» INSTRUCTIONS FOR THE TASK
From the entries below, give the number of lines where the word "macrep" occurs, and nothing else.
[[ GIVEN INFORMATION open ]]
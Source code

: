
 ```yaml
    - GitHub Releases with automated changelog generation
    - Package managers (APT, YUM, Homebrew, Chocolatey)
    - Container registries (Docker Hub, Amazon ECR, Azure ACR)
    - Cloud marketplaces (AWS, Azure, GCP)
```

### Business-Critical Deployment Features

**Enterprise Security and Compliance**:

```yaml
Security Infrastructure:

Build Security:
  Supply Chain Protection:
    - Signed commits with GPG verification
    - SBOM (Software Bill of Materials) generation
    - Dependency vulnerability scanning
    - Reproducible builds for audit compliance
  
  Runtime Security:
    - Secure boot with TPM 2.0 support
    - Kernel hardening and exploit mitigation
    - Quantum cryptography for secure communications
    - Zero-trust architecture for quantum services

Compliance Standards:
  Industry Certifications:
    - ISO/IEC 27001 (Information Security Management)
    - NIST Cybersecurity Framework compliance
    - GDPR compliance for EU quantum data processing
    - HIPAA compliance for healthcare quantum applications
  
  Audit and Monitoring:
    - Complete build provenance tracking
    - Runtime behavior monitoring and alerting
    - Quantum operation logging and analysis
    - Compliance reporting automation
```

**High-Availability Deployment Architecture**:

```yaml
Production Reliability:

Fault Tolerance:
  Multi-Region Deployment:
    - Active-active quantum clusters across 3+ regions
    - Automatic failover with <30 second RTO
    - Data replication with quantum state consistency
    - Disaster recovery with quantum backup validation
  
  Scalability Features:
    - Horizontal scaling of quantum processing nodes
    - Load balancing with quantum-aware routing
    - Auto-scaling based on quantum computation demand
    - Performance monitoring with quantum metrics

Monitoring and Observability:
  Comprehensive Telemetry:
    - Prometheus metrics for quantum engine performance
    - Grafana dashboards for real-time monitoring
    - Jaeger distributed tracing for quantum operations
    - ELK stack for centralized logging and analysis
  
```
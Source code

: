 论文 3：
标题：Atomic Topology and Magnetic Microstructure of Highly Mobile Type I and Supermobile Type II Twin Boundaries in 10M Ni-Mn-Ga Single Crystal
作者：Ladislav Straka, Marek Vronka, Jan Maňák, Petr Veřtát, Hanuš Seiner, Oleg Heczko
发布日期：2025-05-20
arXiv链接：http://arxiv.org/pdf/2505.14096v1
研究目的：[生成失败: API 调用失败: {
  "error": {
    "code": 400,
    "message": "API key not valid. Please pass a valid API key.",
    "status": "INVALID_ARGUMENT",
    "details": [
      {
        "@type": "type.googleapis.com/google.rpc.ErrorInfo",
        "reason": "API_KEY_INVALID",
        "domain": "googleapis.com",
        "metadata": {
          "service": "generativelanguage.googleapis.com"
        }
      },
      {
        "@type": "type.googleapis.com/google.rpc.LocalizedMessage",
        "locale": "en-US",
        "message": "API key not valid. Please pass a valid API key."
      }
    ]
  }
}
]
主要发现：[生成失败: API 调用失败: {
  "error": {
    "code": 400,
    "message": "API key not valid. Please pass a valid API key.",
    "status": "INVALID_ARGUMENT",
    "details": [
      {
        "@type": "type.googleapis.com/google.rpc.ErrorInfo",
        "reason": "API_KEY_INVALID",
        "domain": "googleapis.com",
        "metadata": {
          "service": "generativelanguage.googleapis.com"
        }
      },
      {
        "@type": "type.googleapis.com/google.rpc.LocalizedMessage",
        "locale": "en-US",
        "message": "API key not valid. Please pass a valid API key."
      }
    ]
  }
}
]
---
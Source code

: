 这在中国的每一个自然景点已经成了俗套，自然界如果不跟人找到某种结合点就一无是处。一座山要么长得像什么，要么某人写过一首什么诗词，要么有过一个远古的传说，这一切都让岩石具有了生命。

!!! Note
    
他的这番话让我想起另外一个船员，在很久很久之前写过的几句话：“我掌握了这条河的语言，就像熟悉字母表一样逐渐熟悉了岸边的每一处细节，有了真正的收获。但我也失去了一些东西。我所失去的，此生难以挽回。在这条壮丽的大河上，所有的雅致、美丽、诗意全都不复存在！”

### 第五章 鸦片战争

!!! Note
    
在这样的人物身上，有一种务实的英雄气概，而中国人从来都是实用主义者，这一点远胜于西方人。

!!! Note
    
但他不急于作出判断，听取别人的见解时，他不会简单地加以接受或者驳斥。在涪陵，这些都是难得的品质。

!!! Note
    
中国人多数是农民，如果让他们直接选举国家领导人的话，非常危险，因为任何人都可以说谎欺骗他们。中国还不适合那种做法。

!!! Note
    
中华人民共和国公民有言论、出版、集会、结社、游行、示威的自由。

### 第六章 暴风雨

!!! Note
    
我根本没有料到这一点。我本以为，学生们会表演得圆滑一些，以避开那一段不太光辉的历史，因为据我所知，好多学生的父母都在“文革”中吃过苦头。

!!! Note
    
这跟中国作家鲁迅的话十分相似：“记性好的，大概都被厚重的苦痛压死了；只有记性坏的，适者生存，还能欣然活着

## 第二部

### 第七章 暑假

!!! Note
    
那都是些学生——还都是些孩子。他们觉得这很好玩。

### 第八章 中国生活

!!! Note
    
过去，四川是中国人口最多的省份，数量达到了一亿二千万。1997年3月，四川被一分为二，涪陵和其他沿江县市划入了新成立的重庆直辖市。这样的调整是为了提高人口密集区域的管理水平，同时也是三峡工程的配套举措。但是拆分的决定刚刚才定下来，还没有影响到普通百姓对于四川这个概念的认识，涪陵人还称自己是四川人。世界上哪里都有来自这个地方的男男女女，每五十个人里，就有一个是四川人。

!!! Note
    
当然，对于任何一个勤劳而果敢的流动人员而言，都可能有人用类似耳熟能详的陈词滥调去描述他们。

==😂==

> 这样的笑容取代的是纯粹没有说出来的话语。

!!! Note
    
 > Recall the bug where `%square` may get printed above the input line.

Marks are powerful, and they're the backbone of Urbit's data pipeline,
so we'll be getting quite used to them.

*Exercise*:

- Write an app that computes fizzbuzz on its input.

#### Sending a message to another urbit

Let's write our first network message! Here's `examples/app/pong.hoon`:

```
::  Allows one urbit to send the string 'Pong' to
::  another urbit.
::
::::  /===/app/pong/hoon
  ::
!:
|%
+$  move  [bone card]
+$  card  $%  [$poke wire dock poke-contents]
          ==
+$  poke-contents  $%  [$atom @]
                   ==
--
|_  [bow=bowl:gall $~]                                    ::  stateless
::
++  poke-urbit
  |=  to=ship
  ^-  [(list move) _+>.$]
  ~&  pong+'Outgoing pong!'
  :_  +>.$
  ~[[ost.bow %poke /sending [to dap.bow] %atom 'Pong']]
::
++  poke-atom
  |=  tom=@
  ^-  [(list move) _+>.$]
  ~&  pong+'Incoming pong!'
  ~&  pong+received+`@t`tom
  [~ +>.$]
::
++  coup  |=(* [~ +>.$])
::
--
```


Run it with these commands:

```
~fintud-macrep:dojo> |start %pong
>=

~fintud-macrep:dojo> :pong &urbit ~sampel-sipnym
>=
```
[[ GIVEN INFORMATION closed ]]
» ANSWER SECTION
2